• [The problem]: Every entry must be duplicated word for word.

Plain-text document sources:
○ ○ ○ ○

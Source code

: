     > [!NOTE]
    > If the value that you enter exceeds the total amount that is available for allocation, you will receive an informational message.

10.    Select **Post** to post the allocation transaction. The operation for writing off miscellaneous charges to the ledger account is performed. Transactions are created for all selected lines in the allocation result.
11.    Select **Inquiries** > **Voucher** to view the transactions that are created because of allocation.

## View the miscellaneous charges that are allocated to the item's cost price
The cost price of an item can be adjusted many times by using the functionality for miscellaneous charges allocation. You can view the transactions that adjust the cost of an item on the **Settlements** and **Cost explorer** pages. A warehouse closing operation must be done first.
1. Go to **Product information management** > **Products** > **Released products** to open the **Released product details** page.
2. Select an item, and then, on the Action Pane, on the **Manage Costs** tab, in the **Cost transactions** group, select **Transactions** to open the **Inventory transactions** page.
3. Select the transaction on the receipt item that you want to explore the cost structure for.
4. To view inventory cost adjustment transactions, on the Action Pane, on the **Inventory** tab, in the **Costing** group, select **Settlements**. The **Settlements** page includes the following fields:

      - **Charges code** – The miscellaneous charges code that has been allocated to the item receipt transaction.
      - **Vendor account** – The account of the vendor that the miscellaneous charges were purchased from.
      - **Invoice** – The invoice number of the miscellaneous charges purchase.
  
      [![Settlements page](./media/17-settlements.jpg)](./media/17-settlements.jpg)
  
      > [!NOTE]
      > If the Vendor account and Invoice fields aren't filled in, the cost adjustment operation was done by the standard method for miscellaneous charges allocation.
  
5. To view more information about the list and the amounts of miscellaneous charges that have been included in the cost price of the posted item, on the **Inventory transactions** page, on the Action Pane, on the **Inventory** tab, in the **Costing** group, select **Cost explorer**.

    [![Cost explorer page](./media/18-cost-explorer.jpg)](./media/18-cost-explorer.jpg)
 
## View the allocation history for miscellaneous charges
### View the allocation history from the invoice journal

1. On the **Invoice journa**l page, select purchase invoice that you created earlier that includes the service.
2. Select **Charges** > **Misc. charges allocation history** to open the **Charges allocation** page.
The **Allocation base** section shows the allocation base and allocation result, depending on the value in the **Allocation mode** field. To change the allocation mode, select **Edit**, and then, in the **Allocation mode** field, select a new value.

○ ○ ○ ○

• [Your response]:
Source code

:     > [!NOTE]
    > If the value that you enter exceeds the total amount that is available for allocation, you will receive an informational message.

10.    Select **Post** to post the allocation transaction. The operation for writing off miscellaneous charges to the ledger account is performed. Transactions are created for all selected lines in the allocation result.
11.    Select **Inquiries** > **Voucher** to view the transactions that are created because of allocation.

## View the miscellaneous charges that are allocated to the item's cost price
The cost price of an item can be adjusted many times by using the functionality for miscellaneous charges allocation. You can view the transactions that adjust the cost of an item on the **Settlements** and **Cost explorer** pages. A warehouse closing operation must be done first.
1. Go to **Product information management** > **Products** > **Released products** to open the **Released product details** page.
2. Select an item, and then, on the Action Pane, on the **Manage Costs** tab, in the **Cost transactions** group, select **Transactions** to open the **Inventory transactions** page.
3. Select the transaction on the receipt item that you want to explore the cost structure for.
4. To view inventory cost adjustment transactions, on the Action Pane, on the **Inventory** tab, in the **Costing** group, select **Settlements**. The **Settlements** page includes the following fields:

      - **Charges code** – The miscellaneous charges code that has been allocated to the item receipt transaction.
      - **Vendor account** – The account of the vendor that the miscellaneous charges were purchased from.
      - **Invoice** – The invoice number of the miscellaneous charges purchase.
  
      [![Settlements page](./media/17-settlements.jpg)](./media/17-settlements.jpg)
  
      > [!NOTE]
      > If the Vendor account and Invoice fields aren't filled in, the cost adjustment operation was done by the standard method for miscellaneous charges allocation.
  
5. To view more information about the list and the amounts of miscellaneous charges that have been included in the cost price of the posted item, on the **Inventory transactions** page, on the Action Pane, on the **Inventory** tab, in the **Costing** group, select **Cost explorer**.

    [![Cost explorer page](./media/18-cost-explorer.jpg)](./media/18-cost-explorer.jpg)
 
## View the allocation history for miscellaneous charges
### View the allocation history from the invoice journal

1. On the **Invoice journa**l page, select purchase invoice that you created earlier that includes the service.
2. Select **Charges** > **Misc. charges allocation history** to open the **Charges allocation** page.
The **Allocation base** section shows the allocation base and allocation result, depending on the value in the **Allocation mode** field. To change the allocation mode, select **Edit**, and then, in the **Allocation mode** field, select a new value.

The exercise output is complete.